The Common Good
March-April 2000

Giving Our All

by Bernard Cullen | March-April 2000

I READ THE ARTICLE by Michael L. Westmoreland-White, "Life on the Auction
Block" (November-December 1999), with some concern.

I READ THE ARTICLE by Michael L. Westmoreland-White, "Life on the Auction Block" (November-December 1999), with some concern.

I thank Westmoreland-White for bringing the plight of ill people who await a transplanted organ to the public’s attention. He definitely provided a much-needed call for donations. Nevertheless, I was concerned some may come to envision those waiting for transplants as people unscrupulous and desperate enough to actually condone forcing someone to donate an organ.

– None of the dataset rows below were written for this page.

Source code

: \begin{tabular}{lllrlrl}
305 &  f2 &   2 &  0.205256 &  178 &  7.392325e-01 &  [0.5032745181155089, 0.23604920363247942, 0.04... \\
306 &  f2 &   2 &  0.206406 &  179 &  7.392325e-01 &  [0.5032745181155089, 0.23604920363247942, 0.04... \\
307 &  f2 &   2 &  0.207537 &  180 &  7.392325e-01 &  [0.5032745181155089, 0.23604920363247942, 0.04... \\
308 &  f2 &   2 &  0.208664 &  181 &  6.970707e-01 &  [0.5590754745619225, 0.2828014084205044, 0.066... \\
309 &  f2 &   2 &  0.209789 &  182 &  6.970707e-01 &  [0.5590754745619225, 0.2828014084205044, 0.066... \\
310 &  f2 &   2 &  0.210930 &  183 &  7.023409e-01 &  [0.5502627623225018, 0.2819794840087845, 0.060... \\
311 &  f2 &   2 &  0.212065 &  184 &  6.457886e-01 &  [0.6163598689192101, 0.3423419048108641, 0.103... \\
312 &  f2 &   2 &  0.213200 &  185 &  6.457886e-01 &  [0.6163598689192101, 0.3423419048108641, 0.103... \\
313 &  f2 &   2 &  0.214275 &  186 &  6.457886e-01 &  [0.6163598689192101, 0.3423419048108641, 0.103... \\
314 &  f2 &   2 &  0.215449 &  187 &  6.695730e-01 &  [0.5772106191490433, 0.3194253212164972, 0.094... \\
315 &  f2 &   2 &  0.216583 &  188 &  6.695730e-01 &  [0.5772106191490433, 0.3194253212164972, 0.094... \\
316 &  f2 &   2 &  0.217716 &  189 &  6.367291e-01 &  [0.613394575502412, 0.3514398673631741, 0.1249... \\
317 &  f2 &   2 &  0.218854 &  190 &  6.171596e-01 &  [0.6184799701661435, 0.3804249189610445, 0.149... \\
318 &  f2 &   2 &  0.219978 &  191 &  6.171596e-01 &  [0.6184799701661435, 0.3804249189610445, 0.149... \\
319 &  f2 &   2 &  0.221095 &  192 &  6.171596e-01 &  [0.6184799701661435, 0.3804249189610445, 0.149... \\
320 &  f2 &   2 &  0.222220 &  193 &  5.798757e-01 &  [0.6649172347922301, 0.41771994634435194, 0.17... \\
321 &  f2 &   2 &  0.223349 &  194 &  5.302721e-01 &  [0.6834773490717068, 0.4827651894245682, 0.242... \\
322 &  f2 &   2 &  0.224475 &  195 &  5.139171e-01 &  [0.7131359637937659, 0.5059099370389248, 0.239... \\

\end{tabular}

I have been waiting for the last five years for a second kidney transplant as I slowly watch my body deteriorate. In the years since my own kidneys failed in 1980, I have never heard of any proposal calling for compulsory organ donation and fail to see how it could even be seriously considered in a free society such as ours. There have been calls to go to a presumed consent system, where everyone is presumed to allow their organs to be taken after death unless they specify they do not wish this to happen. A presumed consent system is currently used in several countries around the world, but this system would allow surviving relatives to say no to the donation.

Even more remote is the possibility raised in the article that organs may soon be bought and sold on the open market. Federal law has prohibited that for a number of years, and rightly so. It would result in a situation—certainly immoral—under which the preponderance of donations would be made by the poor and end up in only the very rich.

We need more state laws requiring doctors to bring up the subject of organ donation with the family of someone close to death. All too often the patient’s physician, who has a more intimate relationship with his patient’s family than with a transplant center hundreds of miles away, will not want to disturb anyone by raising the subject of donation. Each heart, liver, kidney or other organ that is transplanted allows another child to reach adulthood or another parent to live to see their child grow up.